Posts Tagged ‘determinate tomatoes’

Tomatoes are America’s most popular home-grown crop.

6 Things You Need to Know to Grow Great Tomatoes.

First: Know your tomatoes.

Vining tomatoes are indeterminate which means they produce all season, need staking.  Some indeterminate vining tomatoes are Early Cascade, Early Girl, Quick Pick, Better Boy, Big Girl, Delicious, Beefmaster, Brandywine most cherry types and heirlooms. Grow vertical, tower, Can remove suckers.

Vining tomates

Vining Tomatoes

Bush tomatoes are determinate which means they are much more compact and grow and put out all at once. Rutgers, Roma, Celebrity are bush tomatoes. Only grows so high. Great container, patio plant. Removing suckers is not necessary.

Bush tomatoes

Bush tomatoes

Second: Temperature:

Tomatoes stop growing when the temperature is below 50 degrees and above 90 degrees. They can get sunburned. Protect them from hot temperatures over 90 degrees. If the leaves get burned they are now using all their energy to heal themselves and not making tomatoes.

Third: Planting:

When planting tomatoes take all but the first 3 set of leaves off the plant and bury up to the bottom set. This makes more roots. The more roots you have the more plant you have. The more plant you have the more tomatoes you have.

Fourth: Water:

Nothing likes wet feet except bog plants. Keep Soil Moist but not wet. Water early morning so the plants have a chance to dry off during the day. Only water the roots. Don’t get the foliage wet. Water droplets can burn holes in the leaves. Moist, damp conditions promote fungus, disease and invite insects.

Fifth: Fertilizer:

Tomatoes are heavy feeders. Feed them organic fertilizer like worm tea, bat guano, fish emulsion once a week. To encourage root growth put a little Epsom salt around the plant.  Magnesium sulfate encourages root growth. Healthy roots, healthy plant. Roses love a shot of Epsom salt too.

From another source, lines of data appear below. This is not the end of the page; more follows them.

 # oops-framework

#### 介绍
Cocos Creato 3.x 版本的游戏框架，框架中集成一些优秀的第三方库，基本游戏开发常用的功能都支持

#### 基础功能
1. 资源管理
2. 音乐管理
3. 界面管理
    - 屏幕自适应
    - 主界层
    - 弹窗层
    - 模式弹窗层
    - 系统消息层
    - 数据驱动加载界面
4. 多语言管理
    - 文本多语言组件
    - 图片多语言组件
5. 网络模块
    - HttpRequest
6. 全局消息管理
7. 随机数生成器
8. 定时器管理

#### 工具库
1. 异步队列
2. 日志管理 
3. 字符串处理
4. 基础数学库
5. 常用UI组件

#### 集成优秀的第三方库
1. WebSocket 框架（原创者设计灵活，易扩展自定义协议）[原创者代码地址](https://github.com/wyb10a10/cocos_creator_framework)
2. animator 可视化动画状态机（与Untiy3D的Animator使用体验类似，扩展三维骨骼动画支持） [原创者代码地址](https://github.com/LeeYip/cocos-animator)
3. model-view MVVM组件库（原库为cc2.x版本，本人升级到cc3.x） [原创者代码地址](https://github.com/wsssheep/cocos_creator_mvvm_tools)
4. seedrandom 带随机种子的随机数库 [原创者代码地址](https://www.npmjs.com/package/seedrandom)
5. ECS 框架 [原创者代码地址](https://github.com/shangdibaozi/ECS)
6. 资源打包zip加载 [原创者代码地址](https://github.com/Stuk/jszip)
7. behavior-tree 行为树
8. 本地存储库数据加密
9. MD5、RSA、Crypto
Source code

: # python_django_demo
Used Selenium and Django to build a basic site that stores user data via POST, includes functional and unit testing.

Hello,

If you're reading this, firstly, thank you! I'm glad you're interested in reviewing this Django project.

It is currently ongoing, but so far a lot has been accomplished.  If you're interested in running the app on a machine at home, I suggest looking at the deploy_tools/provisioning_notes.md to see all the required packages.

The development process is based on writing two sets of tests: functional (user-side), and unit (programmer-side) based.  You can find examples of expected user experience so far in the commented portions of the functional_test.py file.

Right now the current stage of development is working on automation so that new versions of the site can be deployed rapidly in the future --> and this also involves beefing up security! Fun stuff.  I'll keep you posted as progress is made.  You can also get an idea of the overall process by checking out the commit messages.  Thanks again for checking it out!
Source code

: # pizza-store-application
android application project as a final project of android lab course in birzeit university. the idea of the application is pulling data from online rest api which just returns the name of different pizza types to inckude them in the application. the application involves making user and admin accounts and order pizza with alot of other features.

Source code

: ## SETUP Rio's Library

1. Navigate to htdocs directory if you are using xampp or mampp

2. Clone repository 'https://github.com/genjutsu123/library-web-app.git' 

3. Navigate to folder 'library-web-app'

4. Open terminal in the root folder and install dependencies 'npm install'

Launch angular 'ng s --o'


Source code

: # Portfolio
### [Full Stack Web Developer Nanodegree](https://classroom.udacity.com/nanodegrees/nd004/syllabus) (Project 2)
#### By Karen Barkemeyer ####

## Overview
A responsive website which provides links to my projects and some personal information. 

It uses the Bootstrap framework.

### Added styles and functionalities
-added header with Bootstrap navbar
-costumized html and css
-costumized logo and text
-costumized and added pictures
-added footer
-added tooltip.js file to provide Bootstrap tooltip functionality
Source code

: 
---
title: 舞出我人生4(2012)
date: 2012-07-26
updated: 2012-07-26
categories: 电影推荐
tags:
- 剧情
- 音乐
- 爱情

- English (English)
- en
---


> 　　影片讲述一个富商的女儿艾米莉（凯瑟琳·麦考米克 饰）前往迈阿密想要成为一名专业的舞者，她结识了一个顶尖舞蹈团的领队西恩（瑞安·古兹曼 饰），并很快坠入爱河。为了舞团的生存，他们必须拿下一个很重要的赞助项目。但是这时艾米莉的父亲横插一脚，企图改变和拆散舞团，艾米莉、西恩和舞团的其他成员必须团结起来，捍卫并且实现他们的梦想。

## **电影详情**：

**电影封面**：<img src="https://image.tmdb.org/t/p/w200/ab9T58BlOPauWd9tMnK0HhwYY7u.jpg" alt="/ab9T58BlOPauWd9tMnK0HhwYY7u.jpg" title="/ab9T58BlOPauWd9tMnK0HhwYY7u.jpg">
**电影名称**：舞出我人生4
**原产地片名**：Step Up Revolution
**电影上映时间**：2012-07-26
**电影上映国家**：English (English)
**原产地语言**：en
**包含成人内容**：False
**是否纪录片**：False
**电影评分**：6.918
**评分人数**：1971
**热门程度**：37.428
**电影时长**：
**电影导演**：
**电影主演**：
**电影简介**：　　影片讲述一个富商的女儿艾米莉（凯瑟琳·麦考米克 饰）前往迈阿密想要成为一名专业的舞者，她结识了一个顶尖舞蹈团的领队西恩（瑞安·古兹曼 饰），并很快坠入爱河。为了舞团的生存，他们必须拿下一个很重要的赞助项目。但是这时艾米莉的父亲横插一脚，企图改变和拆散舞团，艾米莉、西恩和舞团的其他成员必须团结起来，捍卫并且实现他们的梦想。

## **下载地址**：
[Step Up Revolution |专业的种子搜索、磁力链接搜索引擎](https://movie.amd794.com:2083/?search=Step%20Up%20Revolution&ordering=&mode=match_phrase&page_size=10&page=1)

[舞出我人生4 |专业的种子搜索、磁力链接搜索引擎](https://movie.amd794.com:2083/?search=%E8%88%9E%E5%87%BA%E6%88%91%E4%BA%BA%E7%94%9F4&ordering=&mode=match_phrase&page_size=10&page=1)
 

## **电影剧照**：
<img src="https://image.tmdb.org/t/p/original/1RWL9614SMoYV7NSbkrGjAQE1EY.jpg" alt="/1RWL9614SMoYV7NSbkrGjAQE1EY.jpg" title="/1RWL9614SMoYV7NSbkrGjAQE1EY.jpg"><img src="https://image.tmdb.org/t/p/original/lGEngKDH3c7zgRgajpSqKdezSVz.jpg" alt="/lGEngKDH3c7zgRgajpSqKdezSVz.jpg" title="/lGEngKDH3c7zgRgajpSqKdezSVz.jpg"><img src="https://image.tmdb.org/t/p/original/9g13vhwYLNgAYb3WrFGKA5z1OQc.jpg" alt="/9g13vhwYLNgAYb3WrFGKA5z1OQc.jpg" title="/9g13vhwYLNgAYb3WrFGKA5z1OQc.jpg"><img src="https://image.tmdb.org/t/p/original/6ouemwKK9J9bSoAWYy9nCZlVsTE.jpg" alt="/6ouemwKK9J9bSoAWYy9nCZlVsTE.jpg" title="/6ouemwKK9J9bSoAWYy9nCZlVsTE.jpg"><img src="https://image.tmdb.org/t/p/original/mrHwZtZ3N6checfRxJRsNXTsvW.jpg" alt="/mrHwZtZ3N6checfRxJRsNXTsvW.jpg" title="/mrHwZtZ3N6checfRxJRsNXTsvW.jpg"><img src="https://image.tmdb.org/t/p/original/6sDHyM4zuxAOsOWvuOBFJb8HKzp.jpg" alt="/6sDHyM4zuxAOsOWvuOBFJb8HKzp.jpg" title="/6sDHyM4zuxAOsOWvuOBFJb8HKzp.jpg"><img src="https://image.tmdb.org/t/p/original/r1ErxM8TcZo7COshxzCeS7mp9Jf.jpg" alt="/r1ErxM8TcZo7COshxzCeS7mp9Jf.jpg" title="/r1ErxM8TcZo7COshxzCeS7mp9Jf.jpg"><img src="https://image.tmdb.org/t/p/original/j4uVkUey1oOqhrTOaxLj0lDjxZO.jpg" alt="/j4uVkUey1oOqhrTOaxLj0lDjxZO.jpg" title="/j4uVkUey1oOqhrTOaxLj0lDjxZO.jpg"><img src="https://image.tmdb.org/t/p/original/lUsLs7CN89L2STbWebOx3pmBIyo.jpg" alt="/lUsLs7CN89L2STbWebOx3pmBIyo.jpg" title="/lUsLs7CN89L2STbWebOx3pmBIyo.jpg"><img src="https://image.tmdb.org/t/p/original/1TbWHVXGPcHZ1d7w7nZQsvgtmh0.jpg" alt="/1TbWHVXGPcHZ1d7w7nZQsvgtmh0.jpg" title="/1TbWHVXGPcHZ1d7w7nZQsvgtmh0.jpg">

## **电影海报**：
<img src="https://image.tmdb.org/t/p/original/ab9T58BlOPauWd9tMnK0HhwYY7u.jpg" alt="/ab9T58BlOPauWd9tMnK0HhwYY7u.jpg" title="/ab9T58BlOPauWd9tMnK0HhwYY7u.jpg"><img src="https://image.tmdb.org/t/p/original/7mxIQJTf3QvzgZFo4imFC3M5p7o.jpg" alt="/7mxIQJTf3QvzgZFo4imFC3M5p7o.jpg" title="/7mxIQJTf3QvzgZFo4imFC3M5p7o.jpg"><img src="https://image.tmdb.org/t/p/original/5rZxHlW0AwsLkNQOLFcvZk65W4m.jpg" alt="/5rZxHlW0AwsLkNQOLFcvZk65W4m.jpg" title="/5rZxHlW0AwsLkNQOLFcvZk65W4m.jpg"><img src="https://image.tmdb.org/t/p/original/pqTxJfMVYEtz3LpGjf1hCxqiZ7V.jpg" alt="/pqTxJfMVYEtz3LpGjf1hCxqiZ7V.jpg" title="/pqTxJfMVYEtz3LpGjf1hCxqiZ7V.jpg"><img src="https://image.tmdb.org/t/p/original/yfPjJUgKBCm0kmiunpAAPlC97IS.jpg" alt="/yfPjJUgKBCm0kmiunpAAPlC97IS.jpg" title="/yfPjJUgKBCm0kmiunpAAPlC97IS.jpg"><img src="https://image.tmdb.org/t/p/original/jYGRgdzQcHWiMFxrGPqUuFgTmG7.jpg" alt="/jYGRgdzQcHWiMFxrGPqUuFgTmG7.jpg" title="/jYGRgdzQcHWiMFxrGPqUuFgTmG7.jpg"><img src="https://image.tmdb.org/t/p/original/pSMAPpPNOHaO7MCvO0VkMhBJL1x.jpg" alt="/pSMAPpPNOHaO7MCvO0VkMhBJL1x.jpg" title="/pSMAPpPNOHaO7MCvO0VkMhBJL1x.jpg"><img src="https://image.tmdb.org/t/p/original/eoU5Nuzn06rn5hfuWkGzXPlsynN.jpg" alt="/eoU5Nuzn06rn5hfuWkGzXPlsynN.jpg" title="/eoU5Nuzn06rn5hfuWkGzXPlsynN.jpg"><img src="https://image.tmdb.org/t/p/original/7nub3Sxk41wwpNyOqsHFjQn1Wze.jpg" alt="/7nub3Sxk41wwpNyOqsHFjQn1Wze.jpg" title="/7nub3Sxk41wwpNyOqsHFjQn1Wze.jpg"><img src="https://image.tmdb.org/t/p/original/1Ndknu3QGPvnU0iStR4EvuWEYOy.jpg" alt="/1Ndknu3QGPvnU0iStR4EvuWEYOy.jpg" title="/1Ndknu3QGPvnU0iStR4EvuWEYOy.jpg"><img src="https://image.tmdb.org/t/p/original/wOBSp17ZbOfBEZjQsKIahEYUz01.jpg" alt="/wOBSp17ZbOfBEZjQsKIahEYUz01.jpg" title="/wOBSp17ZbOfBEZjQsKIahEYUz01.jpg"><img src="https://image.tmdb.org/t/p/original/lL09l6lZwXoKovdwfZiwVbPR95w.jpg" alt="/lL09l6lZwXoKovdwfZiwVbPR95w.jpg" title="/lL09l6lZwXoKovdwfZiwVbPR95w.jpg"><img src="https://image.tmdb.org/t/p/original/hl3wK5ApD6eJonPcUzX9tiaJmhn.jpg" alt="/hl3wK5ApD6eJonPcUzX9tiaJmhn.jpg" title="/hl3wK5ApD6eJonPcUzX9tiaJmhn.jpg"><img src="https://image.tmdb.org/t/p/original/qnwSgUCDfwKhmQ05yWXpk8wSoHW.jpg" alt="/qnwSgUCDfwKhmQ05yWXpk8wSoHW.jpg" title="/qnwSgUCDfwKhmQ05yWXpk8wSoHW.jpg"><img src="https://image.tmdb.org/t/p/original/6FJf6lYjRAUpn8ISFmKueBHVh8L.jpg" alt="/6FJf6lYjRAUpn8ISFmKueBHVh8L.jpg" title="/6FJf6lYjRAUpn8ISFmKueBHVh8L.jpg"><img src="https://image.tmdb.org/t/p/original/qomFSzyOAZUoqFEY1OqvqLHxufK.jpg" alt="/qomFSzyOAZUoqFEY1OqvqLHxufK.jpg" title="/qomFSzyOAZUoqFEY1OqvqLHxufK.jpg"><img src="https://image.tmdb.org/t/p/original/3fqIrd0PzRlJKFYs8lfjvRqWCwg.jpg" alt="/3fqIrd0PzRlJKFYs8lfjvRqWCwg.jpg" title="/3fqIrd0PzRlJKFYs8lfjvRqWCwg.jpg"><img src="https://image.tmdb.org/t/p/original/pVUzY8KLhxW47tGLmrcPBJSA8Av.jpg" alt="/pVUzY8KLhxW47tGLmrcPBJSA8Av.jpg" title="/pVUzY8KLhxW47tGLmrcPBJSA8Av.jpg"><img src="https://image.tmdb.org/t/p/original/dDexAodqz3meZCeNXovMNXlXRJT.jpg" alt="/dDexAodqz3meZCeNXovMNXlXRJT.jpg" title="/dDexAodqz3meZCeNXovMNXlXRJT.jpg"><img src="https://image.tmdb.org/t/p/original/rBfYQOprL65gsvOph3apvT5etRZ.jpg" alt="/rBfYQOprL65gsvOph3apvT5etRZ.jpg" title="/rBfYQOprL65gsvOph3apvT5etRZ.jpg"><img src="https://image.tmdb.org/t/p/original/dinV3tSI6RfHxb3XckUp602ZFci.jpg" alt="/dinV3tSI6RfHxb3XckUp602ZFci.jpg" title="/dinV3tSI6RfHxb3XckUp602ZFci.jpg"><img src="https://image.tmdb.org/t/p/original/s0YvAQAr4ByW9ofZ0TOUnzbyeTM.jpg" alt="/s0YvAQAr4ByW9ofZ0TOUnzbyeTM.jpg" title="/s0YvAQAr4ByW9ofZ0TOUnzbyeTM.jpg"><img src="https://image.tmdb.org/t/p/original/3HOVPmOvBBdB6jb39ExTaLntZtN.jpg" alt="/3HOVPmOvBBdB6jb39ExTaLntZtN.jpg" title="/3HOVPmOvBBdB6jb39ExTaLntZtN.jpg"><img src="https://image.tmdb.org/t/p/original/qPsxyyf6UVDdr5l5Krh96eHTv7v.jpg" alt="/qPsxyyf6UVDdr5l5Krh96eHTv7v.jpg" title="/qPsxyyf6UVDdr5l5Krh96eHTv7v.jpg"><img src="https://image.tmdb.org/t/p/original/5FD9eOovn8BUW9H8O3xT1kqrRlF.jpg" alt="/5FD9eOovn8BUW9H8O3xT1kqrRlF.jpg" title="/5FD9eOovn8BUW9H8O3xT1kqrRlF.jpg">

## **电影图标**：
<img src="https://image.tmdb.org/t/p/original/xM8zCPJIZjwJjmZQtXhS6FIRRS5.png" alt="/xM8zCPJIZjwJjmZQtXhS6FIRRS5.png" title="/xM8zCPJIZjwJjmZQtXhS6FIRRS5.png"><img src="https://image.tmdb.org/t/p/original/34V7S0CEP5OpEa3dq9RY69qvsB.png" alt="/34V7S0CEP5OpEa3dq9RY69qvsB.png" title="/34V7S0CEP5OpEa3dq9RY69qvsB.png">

Need to Know: NPK nitrogen-phosphorus-potassium (N-P-K)

Represented with numbers like 6-4-6. First number is percentage of N Nitrogen. This grows leaves. Makes plants grow faster and greener. Lawns like a lot of nitrogen. Tomatoes not so much.

Second number is P phosphorus: Phosphorous aids in root development and increases flowering ability and bloom size.  Bone meal is high in phosphorus great for bulbs and petunias. Tomatoes not so much. It is all about balance. Too much of a good thing is still too much.

Third number is K Potassium or Potash. This aids stems and branches.

Stems are the transportation system that carries nutrients and water to all parts of the plant. Good source of K wood ashes, compost, manure (well seasoned)

The key here is a good healthy soil that has all the organic ingredients necessary.  Make the plant work by giving it a healthy environment and it will thrive. Too much false stimulation from inorganic fertilizers like Miracle Grow makes the plants lazy and they become addicted to fertilizers and forget how to grow. Worm tea is alive with microorganisms. Works with plants and soil.

Fifth: Mulch.

Cover with at least 2 inches of grass clippings  and/or wood chips. This provides weed control, nutrients and prevents water evaporation.

Sixth: Sunshine

Tomatoes, like onions, need at least 8 hours of sunlight to do their thing.

That’s it. You are good to go.

Little food for thought: Tomatoes are by botanical definition a fruit because they have seeds, as do peppers, green beans, squash and cucumbers. Tomatoes got reclassified a veggie to avoid a tariff on fruit production. Oh well, that makes more sense at least when it comes to ingredients I would use in a fruit salad.  Bon appetite.